Strategy and benefits mapping
Through the mapping tools described above the finance business partner will gain a detailed and thorough understanding of the levers of value creation and the internal processes involved in the capture and transfer of that value into the organisation. However, the constraints and inefficiencies of the current design will also become clearly visible enabling the finance business partner to visualise the current strengths, weaknesses, along with the possible opportunities and threats acting on their organisations. This will enable them to build a detailed SWOT analysis.
Benefit maps can be used to visualise the impact of potential change and are an established part of change management. They are used to understand the possible benefits and dis-benefit of a proposed solution. They begin with the objectives and work backwards to map the high-level benefits that would arise when those objectives are realised. This continues to a point where the intermediate benefits can be realised by an immediate action or output. This technique allows the user to rapidly audit any given solution by focusing on the impact of any given change. It focuses on the end user and places their needs at the forefront of the thinking process.
To-be or not to-be
The mapping tools above focus on creating and understand the current, as-is design by providing an analytical view of existing resources and the internal processes. The creation of the strategy and benefits map involves building into it outputs of change. In order to realise any strategic advantage from change an organisation must alter how it creates value, how this value is then captured and then transferred into the organisation and realised as retained earnings. This will involve the creation of to-be value and process maps which reflect the end game of change and which will enable the realisation of the strategy map.
It is in the creation and design of the to-be maps that design thinking is utilised. However, before the to-be state can be realised either in physical reality or in the various maps the finance business partner must gain a thorough understanding of the needs of the stakeholders affected by the change, their concerns over how any change will impact them and how the change will affect or alter their role within the organisation. In short, the to-be maps must be designed to meet the needs of the organisation as well as the full range of stakeholders and not simply a revamped and tidied up version of the old. There must be an appreciation of the need to iterate towards the final solution with the desire to engage affected stakeholders throughout the design, build and implementation of the new maps.
How an organisation creates, captures and transfers value does not remain static. It depends on people for continuous maintenance. By engaging stakeholders early during the design phase and rapidly iterating through design and testing, mapping tools can be used to ensure that such on-going maintenance is minimal.

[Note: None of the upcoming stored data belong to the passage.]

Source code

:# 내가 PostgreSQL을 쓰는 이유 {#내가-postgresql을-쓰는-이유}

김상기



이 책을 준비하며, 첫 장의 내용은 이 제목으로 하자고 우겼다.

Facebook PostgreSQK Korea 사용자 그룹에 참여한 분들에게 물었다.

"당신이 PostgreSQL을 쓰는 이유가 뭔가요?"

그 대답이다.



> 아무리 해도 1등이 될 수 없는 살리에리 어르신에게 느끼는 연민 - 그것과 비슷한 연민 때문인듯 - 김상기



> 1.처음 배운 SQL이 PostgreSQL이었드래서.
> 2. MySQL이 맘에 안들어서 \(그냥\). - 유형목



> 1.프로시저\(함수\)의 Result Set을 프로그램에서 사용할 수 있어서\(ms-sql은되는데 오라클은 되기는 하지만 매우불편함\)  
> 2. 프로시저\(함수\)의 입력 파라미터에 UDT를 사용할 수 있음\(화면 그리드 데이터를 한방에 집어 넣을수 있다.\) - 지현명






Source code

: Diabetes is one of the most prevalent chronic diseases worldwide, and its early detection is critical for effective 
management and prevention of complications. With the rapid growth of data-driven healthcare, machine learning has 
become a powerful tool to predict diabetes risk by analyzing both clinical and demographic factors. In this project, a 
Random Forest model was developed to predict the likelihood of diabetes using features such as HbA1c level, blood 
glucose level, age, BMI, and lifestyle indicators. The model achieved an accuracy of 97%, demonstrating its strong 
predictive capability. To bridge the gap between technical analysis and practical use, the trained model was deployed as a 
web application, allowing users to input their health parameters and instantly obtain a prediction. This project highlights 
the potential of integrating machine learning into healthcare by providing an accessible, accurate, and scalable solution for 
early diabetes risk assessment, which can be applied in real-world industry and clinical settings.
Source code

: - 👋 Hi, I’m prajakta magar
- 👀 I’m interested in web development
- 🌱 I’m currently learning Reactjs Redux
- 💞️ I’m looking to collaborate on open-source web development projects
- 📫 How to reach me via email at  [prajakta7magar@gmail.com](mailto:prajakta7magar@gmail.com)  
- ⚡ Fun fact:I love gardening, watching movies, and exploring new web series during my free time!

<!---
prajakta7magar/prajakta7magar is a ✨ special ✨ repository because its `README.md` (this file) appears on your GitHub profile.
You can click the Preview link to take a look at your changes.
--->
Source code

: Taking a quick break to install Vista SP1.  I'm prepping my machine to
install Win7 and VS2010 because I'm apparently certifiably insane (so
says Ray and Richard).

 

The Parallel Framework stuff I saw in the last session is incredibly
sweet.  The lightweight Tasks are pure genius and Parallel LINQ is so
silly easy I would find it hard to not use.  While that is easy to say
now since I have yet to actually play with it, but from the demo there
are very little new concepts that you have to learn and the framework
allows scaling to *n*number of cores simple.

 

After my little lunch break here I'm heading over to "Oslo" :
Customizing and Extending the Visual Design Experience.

The use of mapping tools and the creation of to-be states can be used to anticipate change, enable more effective contingency planning and therefore reduce the risk of uncertainty. In an environment of extreme uncertainty, it is vital that organisation do not become paralysed by it but embrace the need to remain agile to change, action focused and future led. Success in this environment favours those that are able to create their own futures via a creative and design led approach but which is grounded in sound financial and business sense.